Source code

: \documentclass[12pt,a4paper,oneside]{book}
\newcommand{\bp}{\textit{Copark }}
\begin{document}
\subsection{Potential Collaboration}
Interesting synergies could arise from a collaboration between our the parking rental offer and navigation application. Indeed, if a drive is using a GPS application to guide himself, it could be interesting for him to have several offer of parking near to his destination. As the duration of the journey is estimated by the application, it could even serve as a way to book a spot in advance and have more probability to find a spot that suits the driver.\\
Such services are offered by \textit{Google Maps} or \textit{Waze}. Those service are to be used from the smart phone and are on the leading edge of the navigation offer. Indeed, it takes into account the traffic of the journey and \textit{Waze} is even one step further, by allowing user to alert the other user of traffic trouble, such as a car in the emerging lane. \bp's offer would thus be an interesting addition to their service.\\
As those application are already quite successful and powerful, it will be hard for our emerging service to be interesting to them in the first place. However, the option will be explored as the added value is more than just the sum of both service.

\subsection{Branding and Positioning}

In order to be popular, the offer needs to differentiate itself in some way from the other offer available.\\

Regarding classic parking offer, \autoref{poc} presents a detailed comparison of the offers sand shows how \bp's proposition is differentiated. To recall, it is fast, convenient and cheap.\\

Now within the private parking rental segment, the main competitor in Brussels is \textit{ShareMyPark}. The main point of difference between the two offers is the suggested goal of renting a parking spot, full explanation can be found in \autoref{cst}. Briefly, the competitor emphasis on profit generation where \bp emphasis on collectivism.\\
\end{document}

*Task prompt*:
Could you copy every line from the records that mentions the word "autoref"?

*Exercise solution*:
Regarding classic parking offer, \autoref{poc} presents a detailed comparison of the offers sand shows how \bp's proposition is differentiated. To recall, it is fast, convenient and cheap.\\
Now within the private parking rental segment, the main competitor in Brussels is \textit{ShareMyPark}. The main point of difference between the two offers is the suggested goal of renting a parking spot, full explanation can be found in \autoref{cst}. Briefly, the competitor emphasis on profit generation where \bp emphasis on collectivism.\\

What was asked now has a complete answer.